*** Opening of Record extracts ***

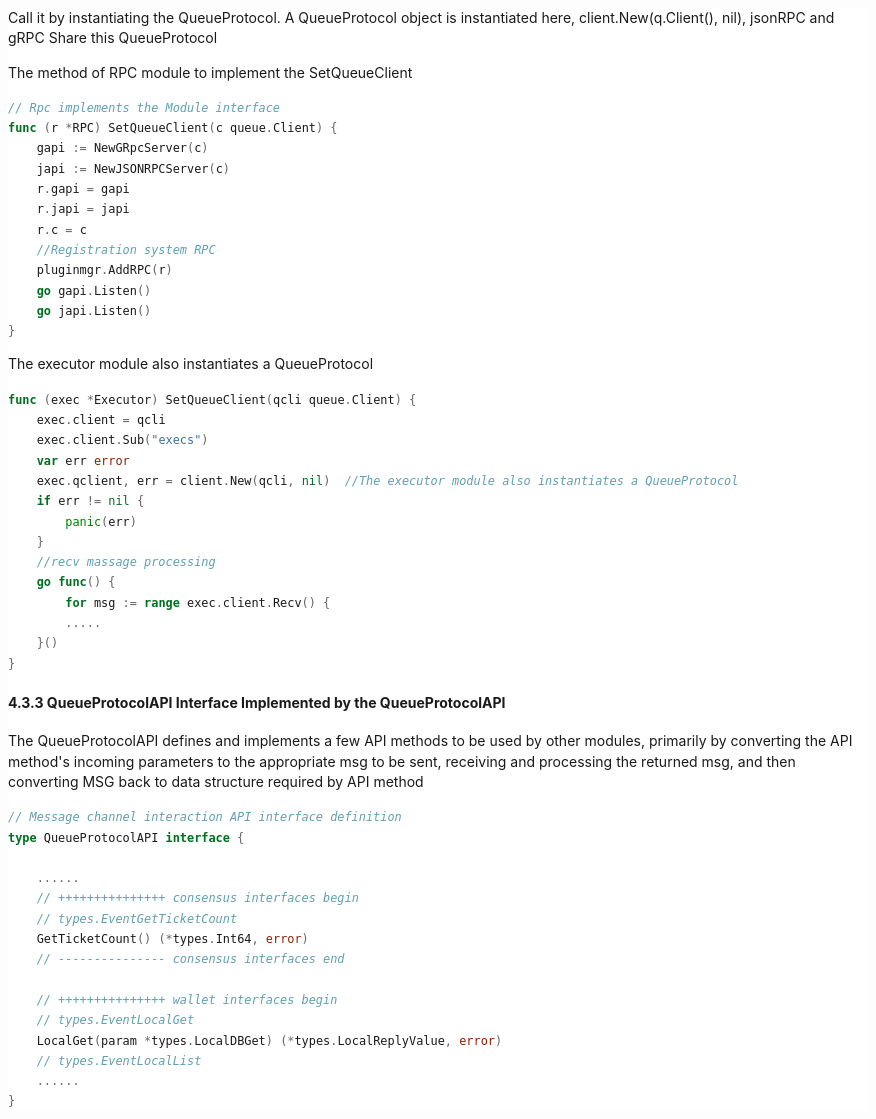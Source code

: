 Call it by instantiating the QueueProtocol.
A QueueProtocol object is instantiated here, client.New(q.Client(), nil), jsonRPC and gRPC Share this QueueProtocol

The method of RPC module to implement the SetQueueClient

```go
// Rpc implements the Module interface
func (r *RPC) SetQueueClient(c queue.Client) {
	gapi := NewGRpcServer(c)
	japi := NewJSONRPCServer(c)
	r.gapi = gapi
	r.japi = japi
	r.c = c
	//Registration system RPC
	pluginmgr.AddRPC(r)
	go gapi.Listen()
	go japi.Listen()
}
```
The executor module also instantiates a QueueProtocol

```go
func (exec *Executor) SetQueueClient(qcli queue.Client) {
	exec.client = qcli
	exec.client.Sub("execs")
	var err error
	exec.qclient, err = client.New(qcli, nil)  //The executor module also instantiates a QueueProtocol
	if err != nil {
		panic(err)
	}
	//recv massage processing
	go func() {
		for msg := range exec.client.Recv() {
		.....
	}()
}
```

#### 4.3.3 QueueProtocolAPI Interface Implemented by the QueueProtocolAPI

The QueueProtocolAPI defines and implements a few API methods to be used by other modules, 
primarily by converting the API method's incoming parameters to the appropriate msg to be sent, receiving and processing the returned msg, and then converting MSG back to
data structure required by API method

```go
// Message channel interaction API interface definition
type QueueProtocolAPI interface {
    
    ......
	// +++++++++++++++ consensus interfaces begin
	// types.EventGetTicketCount
	GetTicketCount() (*types.Int64, error)
	// --------------- consensus interfaces end

	// +++++++++++++++ wallet interfaces begin
	// types.EventLocalGet
	LocalGet(param *types.LocalDBGet) (*types.LocalReplyValue, error)
	// types.EventLocalList
    ......
}
```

*** Close of Record extracts ***

## What this task involves
Return, exactly as they stand, all of the lines above, but not the pictures.

## Response to this exercise
Source code

: Call it by instantiating the QueueProtocol.
A QueueProtocol object is instantiated here, client.New(q.Client(), nil), jsonRPC and gRPC Share this QueueProtocol

The method of RPC module to implement the SetQueueClient

```go
// Rpc implements the Module interface
func (r *RPC) SetQueueClient(c queue.Client) {
	gapi := NewGRpcServer(c)
	japi := NewJSONRPCServer(c)
	r.gapi = gapi
	r.japi = japi
	r.c = c
	//Registration system RPC
	pluginmgr.AddRPC(r)
	go gapi.Listen()
	go japi.Listen()
}
```
The executor module also instantiates a QueueProtocol

```go
func (exec *Executor) SetQueueClient(qcli queue.Client) {
	exec.client = qcli
	exec.client.Sub("execs")
	var err error
	exec.qclient, err = client.New(qcli, nil)  //The executor module also instantiates a QueueProtocol
	if err != nil {
		panic(err)
	}
	//recv massage processing
	go func() {
		for msg := range exec.client.Recv() {
		.....
	}()
}
```

#### 4.3.3 QueueProtocolAPI Interface Implemented by the QueueProtocolAPI

The QueueProtocolAPI defines and implements a few API methods to be used by other modules, 
primarily by converting the API method's incoming parameters to the appropriate msg to be sent, receiving and processing the returned msg, and then converting MSG back to
data structure required by API method

```go
// Message channel interaction API interface definition
type QueueProtocolAPI interface {
    
    ......
	// +++++++++++++++ consensus interfaces begin
	// types.EventGetTicketCount
	GetTicketCount() (*types.Int64, error)
	// --------------- consensus interfaces end

	// +++++++++++++++ wallet interfaces begin
	// types.EventLocalGet
	LocalGet(param *types.LocalDBGet) (*types.LocalReplyValue, error)
	// types.EventLocalList
    ......
}
```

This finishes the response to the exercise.